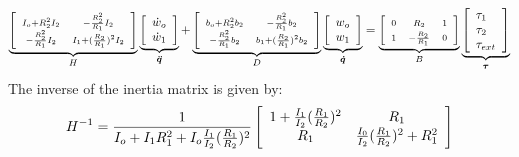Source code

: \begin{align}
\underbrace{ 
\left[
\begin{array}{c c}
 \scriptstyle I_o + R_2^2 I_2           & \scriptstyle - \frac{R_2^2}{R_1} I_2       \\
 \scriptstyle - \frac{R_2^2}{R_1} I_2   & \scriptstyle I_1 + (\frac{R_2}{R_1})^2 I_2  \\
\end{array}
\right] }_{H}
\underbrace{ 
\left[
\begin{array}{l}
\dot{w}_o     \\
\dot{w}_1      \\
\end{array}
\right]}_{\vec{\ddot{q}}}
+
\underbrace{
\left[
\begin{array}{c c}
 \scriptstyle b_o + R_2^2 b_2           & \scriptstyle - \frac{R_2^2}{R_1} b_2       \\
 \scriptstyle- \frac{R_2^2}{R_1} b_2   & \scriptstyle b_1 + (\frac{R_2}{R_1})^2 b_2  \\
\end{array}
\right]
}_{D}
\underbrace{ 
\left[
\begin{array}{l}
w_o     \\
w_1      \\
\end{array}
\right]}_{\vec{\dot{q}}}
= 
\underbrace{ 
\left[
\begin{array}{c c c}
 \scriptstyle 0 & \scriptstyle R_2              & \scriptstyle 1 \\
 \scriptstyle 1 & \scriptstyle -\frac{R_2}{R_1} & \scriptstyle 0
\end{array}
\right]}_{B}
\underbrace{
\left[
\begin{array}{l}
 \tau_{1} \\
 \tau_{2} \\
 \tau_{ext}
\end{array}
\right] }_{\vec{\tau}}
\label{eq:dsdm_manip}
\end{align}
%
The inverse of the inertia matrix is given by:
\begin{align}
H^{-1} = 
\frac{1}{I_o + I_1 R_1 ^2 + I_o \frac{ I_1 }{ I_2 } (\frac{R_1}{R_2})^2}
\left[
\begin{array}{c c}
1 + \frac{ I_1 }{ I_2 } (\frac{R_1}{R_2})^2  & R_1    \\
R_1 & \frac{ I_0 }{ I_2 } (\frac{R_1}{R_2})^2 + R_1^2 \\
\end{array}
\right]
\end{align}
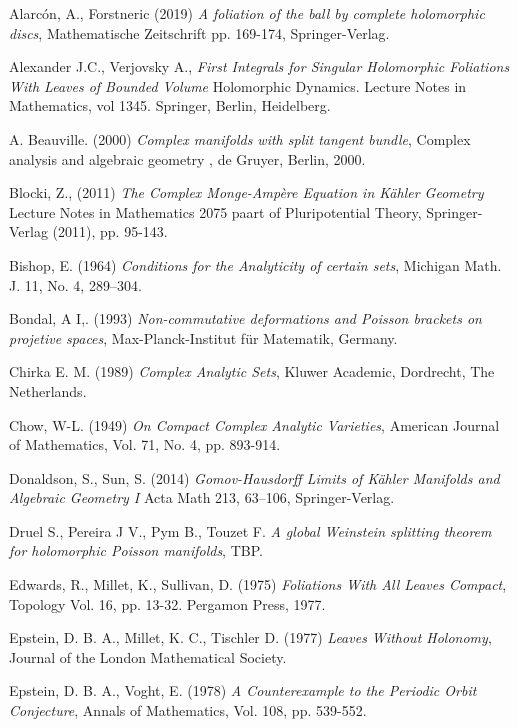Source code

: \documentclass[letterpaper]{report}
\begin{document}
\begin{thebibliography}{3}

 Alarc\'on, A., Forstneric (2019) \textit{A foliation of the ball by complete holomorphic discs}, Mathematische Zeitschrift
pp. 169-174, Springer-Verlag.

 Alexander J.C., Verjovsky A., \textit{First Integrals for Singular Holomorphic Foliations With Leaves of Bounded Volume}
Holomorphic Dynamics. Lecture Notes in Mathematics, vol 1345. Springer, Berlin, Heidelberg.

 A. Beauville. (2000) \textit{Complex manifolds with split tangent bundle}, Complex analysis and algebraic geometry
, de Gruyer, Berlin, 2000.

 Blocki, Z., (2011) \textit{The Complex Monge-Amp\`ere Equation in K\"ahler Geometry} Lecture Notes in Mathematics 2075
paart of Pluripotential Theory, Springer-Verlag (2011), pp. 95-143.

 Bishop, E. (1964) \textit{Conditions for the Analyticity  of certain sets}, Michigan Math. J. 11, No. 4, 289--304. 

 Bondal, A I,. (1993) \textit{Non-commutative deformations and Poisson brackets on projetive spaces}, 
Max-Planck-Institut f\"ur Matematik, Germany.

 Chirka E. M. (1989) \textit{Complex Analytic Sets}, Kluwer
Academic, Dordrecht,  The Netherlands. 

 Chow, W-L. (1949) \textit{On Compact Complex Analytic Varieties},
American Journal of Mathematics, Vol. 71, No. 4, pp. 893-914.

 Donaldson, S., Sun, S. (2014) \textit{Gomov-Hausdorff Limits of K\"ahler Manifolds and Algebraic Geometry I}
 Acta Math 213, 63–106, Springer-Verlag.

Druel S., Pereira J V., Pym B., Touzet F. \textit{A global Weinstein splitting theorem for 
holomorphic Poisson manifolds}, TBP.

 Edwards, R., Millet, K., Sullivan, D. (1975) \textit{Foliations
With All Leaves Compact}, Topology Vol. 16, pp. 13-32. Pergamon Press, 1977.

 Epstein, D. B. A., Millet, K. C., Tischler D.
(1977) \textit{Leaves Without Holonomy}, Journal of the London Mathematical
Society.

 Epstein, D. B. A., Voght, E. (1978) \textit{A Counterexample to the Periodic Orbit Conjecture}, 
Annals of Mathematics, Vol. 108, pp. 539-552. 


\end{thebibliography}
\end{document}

---

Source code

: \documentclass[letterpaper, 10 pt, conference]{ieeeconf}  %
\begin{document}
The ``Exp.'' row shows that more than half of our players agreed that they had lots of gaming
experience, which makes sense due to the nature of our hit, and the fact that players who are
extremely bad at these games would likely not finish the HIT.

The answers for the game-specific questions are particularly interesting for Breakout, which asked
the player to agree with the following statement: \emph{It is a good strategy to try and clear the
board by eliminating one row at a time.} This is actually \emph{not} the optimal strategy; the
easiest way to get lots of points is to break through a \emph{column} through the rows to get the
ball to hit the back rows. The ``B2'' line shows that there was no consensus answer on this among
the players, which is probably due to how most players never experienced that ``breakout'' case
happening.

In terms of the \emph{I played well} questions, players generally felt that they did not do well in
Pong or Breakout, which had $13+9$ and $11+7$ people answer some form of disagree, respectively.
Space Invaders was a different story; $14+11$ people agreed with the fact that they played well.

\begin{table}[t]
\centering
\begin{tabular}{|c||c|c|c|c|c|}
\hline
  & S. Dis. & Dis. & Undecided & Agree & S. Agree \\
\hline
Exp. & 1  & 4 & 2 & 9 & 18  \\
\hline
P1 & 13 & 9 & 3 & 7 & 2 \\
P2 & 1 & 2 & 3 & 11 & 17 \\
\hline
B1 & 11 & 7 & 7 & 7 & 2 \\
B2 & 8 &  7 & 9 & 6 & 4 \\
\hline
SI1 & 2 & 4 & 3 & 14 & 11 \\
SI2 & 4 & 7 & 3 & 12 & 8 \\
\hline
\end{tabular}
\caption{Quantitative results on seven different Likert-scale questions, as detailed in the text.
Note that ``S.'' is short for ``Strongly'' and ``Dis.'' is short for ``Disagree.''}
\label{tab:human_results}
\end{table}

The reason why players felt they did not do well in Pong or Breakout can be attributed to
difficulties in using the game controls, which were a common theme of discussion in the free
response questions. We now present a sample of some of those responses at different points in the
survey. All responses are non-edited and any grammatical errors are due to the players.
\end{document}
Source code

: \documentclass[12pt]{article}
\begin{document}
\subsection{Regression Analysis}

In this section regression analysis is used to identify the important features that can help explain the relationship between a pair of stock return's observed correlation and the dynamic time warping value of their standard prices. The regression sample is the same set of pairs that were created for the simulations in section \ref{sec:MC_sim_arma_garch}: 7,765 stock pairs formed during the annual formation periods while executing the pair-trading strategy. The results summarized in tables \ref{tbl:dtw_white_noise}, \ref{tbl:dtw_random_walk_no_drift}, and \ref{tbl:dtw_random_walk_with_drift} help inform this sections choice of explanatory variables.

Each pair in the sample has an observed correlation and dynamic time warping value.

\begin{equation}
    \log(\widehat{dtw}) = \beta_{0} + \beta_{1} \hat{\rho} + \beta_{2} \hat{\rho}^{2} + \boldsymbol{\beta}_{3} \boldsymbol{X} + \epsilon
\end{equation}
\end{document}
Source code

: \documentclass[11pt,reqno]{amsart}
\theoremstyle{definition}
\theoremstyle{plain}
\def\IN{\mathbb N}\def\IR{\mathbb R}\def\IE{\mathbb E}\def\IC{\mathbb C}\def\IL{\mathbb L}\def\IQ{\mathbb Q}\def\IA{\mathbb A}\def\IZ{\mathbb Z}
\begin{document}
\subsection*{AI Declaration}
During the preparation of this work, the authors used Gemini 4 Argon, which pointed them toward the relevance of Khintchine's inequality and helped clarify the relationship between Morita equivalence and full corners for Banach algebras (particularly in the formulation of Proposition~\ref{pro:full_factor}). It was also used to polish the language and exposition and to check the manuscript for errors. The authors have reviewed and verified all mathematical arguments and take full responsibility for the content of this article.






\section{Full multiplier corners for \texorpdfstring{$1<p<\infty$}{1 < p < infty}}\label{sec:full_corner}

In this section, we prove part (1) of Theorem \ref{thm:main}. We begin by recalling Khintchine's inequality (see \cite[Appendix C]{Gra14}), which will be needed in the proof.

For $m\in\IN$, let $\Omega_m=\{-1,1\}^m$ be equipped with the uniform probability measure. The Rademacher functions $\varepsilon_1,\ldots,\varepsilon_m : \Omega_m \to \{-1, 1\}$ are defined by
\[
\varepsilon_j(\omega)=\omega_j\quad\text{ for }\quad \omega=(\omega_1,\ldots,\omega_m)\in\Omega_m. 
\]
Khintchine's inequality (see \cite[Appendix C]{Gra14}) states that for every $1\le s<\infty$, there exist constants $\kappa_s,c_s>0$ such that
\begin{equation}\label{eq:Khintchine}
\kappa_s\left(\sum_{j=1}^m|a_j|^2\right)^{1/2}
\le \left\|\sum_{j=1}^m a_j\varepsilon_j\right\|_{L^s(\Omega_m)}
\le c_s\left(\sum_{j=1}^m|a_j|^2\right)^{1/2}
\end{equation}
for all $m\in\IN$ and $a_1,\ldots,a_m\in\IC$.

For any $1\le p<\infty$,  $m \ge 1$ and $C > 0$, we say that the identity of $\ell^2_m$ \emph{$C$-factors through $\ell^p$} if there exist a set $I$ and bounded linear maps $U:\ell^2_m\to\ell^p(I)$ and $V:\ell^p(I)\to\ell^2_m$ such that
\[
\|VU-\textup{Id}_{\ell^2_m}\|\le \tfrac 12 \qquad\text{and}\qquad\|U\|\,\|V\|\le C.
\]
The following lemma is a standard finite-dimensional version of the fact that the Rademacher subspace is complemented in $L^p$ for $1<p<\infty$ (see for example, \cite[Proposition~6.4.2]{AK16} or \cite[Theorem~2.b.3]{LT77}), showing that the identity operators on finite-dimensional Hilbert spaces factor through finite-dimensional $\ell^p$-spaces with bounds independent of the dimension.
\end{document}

...

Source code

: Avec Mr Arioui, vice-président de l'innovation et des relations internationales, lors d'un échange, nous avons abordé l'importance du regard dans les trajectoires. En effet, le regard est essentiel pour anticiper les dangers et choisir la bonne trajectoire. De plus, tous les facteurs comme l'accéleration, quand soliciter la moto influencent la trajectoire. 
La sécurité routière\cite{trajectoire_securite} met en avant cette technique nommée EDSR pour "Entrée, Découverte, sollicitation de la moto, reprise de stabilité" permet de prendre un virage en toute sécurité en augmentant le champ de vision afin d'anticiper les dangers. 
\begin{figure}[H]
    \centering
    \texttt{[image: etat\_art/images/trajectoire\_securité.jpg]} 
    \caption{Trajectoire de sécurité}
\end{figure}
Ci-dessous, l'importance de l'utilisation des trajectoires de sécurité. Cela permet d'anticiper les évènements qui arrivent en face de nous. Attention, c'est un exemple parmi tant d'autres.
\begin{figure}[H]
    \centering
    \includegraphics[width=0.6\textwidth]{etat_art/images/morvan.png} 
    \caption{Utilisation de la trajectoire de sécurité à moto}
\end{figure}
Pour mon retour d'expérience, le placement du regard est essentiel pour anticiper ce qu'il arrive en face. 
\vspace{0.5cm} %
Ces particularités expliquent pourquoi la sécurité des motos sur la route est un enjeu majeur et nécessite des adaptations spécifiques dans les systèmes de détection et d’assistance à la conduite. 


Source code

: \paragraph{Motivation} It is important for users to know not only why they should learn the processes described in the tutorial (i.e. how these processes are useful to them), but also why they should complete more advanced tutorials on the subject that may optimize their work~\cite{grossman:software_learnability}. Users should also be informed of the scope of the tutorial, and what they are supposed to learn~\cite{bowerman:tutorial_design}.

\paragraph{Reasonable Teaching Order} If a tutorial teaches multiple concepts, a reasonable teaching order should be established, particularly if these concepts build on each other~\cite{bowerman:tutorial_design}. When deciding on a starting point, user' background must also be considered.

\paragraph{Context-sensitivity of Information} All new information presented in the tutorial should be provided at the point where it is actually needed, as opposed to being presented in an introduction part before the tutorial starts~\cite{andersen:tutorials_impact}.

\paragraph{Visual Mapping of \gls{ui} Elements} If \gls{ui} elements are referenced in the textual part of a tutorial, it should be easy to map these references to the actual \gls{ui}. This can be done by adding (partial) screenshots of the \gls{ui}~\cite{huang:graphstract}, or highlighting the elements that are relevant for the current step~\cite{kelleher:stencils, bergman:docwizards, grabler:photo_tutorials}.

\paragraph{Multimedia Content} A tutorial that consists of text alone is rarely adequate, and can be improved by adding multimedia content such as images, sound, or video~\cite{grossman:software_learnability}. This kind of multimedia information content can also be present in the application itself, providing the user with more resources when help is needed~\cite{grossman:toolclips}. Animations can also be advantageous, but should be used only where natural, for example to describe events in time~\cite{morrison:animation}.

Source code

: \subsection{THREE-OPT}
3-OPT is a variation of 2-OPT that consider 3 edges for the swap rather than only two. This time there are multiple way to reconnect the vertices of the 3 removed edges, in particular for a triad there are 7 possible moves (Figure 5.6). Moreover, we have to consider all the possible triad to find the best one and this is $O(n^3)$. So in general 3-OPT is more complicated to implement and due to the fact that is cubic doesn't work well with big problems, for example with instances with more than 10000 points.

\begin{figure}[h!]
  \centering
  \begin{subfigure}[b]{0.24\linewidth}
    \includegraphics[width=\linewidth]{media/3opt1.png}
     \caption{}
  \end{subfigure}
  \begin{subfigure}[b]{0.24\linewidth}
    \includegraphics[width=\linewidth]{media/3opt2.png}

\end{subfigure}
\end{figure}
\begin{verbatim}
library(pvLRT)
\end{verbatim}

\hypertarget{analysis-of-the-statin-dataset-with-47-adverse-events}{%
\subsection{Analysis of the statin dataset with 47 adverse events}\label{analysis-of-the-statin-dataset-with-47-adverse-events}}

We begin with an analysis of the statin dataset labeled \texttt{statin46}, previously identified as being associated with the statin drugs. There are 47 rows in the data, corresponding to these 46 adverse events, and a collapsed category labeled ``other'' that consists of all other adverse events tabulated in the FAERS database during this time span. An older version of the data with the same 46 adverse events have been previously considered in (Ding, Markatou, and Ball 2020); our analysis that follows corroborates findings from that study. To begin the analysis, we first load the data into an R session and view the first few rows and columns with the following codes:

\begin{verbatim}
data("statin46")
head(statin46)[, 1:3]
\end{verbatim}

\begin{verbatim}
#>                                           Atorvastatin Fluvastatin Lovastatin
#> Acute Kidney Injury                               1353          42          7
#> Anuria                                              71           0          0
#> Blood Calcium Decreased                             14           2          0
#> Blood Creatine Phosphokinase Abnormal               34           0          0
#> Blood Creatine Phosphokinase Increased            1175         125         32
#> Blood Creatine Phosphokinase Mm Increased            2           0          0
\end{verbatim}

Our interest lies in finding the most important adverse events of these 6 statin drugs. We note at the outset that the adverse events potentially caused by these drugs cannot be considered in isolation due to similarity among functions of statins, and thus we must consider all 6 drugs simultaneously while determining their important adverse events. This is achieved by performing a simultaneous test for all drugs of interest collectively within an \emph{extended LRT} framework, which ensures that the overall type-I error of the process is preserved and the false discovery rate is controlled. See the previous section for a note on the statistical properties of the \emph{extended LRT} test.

* [Work instruction]:
All lines above from the line with "influencent la trajectoire." through the line with "It is important", both included, are to be set down exactly, with nothing else.

* [Answer area]:
: Avec Mr Arioui, vice-président de l'innovation et des relations internationales, lors d'un échange, nous avons abordé l'importance du regard dans les trajectoires. En effet, le regard est essentiel pour anticiper les dangers et choisir la bonne trajectoire. De plus, tous les facteurs comme l'accéleration, quand soliciter la moto influencent la trajectoire. 
La sécurité routière\cite{trajectoire_securite} met en avant cette technique nommée EDSR pour "Entrée, Découverte, sollicitation de la moto, reprise de stabilité" permet de prendre un virage en toute sécurité en augmentant le champ de vision afin d'anticiper les dangers. 
\begin{figure}[H]
    \centering
    \texttt{[image: etat\_art/images/trajectoire\_securité.jpg]} 
    \caption{Trajectoire de sécurité}
\end{figure}
Ci-dessous, l'importance de l'utilisation des trajectoires de sécurité. Cela permet d'anticiper les évènements qui arrivent en face de nous. Attention, c'est un exemple parmi tant d'autres.
\begin{figure}[H]
    \centering
    \includegraphics[width=0.6\textwidth]{etat_art/images/morvan.png} 
    \caption{Utilisation de la trajectoire de sécurité à moto}
\end{figure}
Pour mon retour d'expérience, le placement du regard est essentiel pour anticiper ce qu'il arrive en face. 
\vspace{0.5cm} %
Ces particularités expliquent pourquoi la sécurité des motos sur la route est un enjeu majeur et nécessite des adaptations spécifiques dans les systèmes de détection et d’assistance à la conduite. 


Source code

: \paragraph{Motivation} It is important for users to know not only why they should learn the processes described in the tutorial (i.e. how these processes are useful to them), but also why they should complete more advanced tutorials on the subject that may optimize their work~\cite{grossman:software_learnability}. Users should also be informed of the scope of the tutorial, and what they are supposed to learn~\cite{bowerman:tutorial_design}.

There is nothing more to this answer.